◆ ENTRIES SUPPLIED:

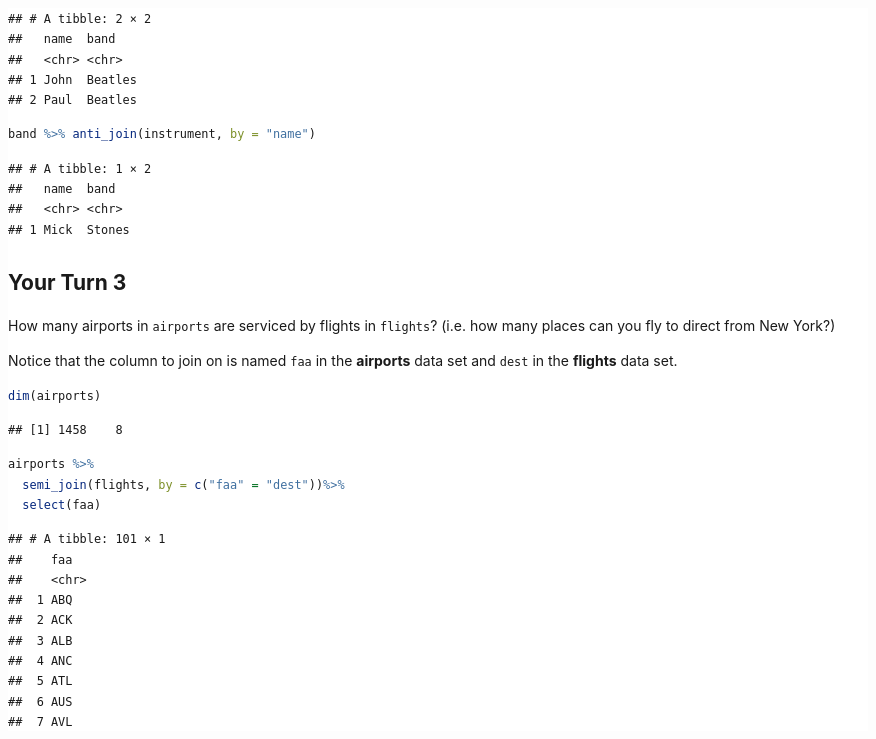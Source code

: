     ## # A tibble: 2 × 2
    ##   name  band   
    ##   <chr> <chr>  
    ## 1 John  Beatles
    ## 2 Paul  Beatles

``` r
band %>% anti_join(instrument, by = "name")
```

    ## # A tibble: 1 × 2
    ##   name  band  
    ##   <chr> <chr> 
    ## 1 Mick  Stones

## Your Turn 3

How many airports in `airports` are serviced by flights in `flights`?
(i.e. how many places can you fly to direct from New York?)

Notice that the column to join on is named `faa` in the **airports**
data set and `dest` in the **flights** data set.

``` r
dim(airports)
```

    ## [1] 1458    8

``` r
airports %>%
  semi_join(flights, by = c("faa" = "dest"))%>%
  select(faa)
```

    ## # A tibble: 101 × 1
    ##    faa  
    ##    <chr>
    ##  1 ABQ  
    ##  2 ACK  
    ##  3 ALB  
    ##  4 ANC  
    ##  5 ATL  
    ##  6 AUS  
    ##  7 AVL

◆ THE TASK: This task calls for an exact reproduction of the lines that start at the one containing "Notice that the" and continue to the end of the entries above.

◆ WRITTEN SOLUTION:
Notice that the column to join on is named `faa` in the **airports**
data set and `dest` in the **flights** data set.

``` r
dim(airports)
```

    ## [1] 1458    8

``` r
airports %>%
  semi_join(flights, by = c("faa" = "dest"))%>%
  select(faa)
```

    ## # A tibble: 101 × 1
    ##    faa  
    ##    <chr>
    ##  1 ABQ  
    ##  2 ACK  
    ##  3 ALB  
    ##  4 ANC  
    ##  5 ATL  
    ##  6 AUS  
    ##  7 AVL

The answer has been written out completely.